Decyzję w tej sprawie podjął Ałmazbek Atanbajew, który po objęciu 17 grudnia stanowiska szefa rządu w pierwszą podróż zagraniczną udał się do Rosji.
Imię Putina ma nosić bezimienna dotąd góra o wysokości 4,5 tys. metrów nad poziomem morza w obwodzie czujskim na północy kraju. Pomysł poparli przedstawiciele tamtejszych władz lokalnych. Według kirgiskiego portalu [link=http://Akipress.org]Akipress.org[/link] sprawą zajmie się teraz parlament. Jeśli zaakceptuje propozycję Atanbajewa, Putin będzie konkurował z nieżyjącym prezydentem Borysem Jelcynem, który ma górę swojego imienia w pasmie Tien Szanu, ale w innym obwodzie Kirgizji - issyk-kulskim. Co ciekawe, szczyt Jelcyna jest wyższy od przyszłego szczytu Putina o ponad pięćset metrów.
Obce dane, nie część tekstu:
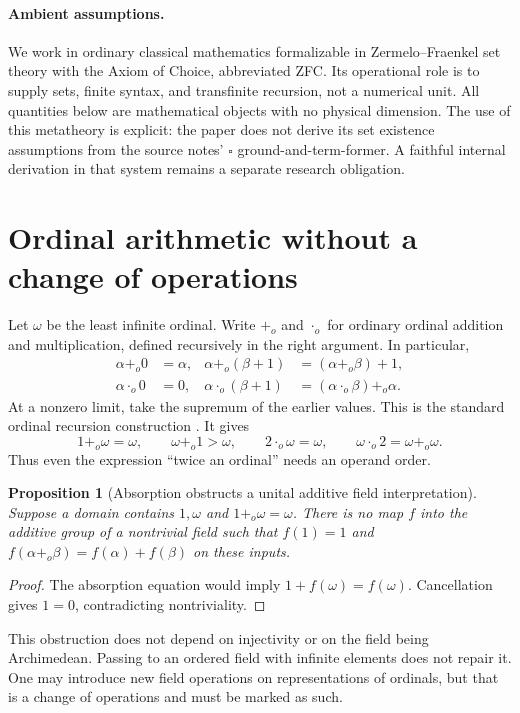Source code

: \documentclass[11pt]{article}
\newtheorem{proposition}[theorem]{Proposition}
\theoremstyle{definition}
\begin{document}
\paragraph{Ambient assumptions.}
We work in ordinary classical mathematics formalizable in Zermelo--Fraenkel set theory with the Axiom of Choice, abbreviated ZFC. Its operational role is to supply sets, finite syntax, and transfinite recursion, not a numerical unit. All quantities below are mathematical objects with no physical dimension. The use of this metatheory is explicit: the paper does not derive its set existence assumptions from the source notes' $\square$ ground-and-term-former. A faithful internal derivation in that system remains a separate research obligation.

\section{Ordinal arithmetic without a change of operations}
Let $\omega$ be the least infinite ordinal. Write $+_o$ and $\cdot_o$ for ordinary ordinal addition and multiplication, defined recursively in the right argument. In particular,
\begin{align*}
\alpha+_o0&=\alpha,&\alpha+_o(\beta+1)&=(\alpha+_o\beta)+1,\\
\alpha\cdot_o0&=0,&\alpha\cdot_o(\beta+1)&=(\alpha\cdot_o\beta)+_o\alpha.
\end{align*}
At a nonzero limit, take the supremum of the earlier values. This is the standard ordinal recursion construction \cite{halbeisen}. It gives
\[
1+_o\omega=\omega,\qquad \omega+_o1>\omega,
\qquad 2\cdot_o\omega=\omega,\qquad \omega\cdot_o2=\omega+_o\omega.
\]
Thus even the expression ``twice an ordinal'' needs an operand order.

\begin{proposition}[Absorption obstructs a unital additive field interpretation]
Suppose a domain contains $1,\omega$ and $1+_o\omega=\omega$. There is no map $f$ into the additive group of a nontrivial field such that $f(1)=1$ and $f(\alpha+_o\beta)=f(\alpha)+f(\beta)$ on these inputs.
\end{proposition}
\begin{proof}
The absorption equation would imply $1+f(\omega)=f(\omega)$. Cancellation gives $1=0$, contradicting nontriviality.
\end{proof}

This obstruction does not depend on injectivity or on the field being Archimedean. Passing to an ordered field with infinite elements does not repair it. One may introduce new field operations on representations of ordinals, but that is a change of operations and must be marked as such.
\end{document}
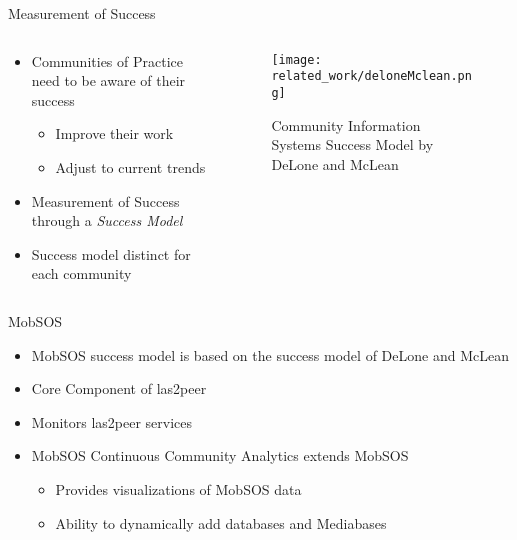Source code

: \begin{frame}{Measurement of Success}
  \begin{columns}
    \begin{column}[]{0.3\textwidth}
      \begin{itemize}
        \item Communities of Practice need to be aware of their success
              \begin{itemize}
                \item Improve their work
                \item Adjust to current trends
              \end{itemize}
        \item Measurement of Success through a \emph{Success Model}
        \item Success model distinct for each community
      \end{itemize}
    \end{column}
    \begin{column}[]{0.7\textwidth}
      \begin{figure}
        \centering
        \texttt{[image: related\_work/deloneMclean.png]}
        \caption{Community Information Systems Success Model by DeLone and McLean \cite{DeMc92}}
      \end{figure}
    \end{column}
  \end{columns}
\end{frame}



\begin{frame}{MobSOS}

  \begin{itemize}
    \item MobSOS success model is based on the success model of DeLone and McLean
    \item Core Component of las2peer
    \item Monitors las2peer services
    \item MobSOS Continuous Community Analytics extends MobSOS
          \begin{itemize}
            \item Provides visualizations of MobSOS data
            \item Ability to dynamically add databases and Mediabases
          \end{itemize}
  \end{itemize}
\end{frame}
Komentatorzy z Biszkeku sprawę góry Putina wiążą z obietnicami rosyjskiego premiera. Gdy Atanbajew składał pod koniec grudnia wizytę w Moskwie, usłyszał zapewnienia o udzieleniu Kirgizji kredytu w wysokości 200 milionów dolarów i zniesieniu cła na eksport kirgiskich paliw i smarów.
– Putin nałożył cło i je zniósł. Czy za to zasługuje na taki zaszczyt? Decyzja Atanbajewa jest absurdalna i populistyczna – mówi „Rz” kirgiski politolog Marat Kazakbajew. – Takie praktyki były stosowane za czasów sowieckich. Atanbajew mógłby wybrać rodzimego bohatera, a nie obcokrajowca. Nasi politycy wolą jednak szukać wzorców gdzie indziej.
O decyzji kirgiskiego premiera portal Centrasia.ru pisze: „To prezent dla wpływowego kolegi czy pokaz prorosyjskości? I czy hojny podarunek sprawi, że elity w Moskwie staną się lepsze dla Kirgizów? Bezimiennych wierzchołków gór w Kirgizji jest jeszcze sporo...”. W tadżyckich górach szczyt swojego imienia (najwyższy w ZSRR, ponad 7 tys. metrów) do 1962 r. miał Stalin. Później nazwę zmieniono na Szczyt Komunizmu, a od 1998 r. nosi imię Ismaiła Samaniego, założyciela irańskiej dynastii Samanidów.
W 2009 r. parlament autonomicznej republiki Ałtaju w granicach Rosji zaproponował nazwanie miejscowej góry imieniem Gazpromu. W listopadzie ubiegłego roku deputowani gruzińskiego parlamentu wpadli na pomysł, by jednemu ze szczytów nadać imię prezydenta USA Baracka Obamy.
Putin ma zresztą sam doświadczenie w nazywaniu szczytów górskich. W 2008 roku zdecydował, że górski grzbiet w Osetii Północnej na Kaukazie będzie nosić nazwę Rosyjskich Kontrwywiadowców.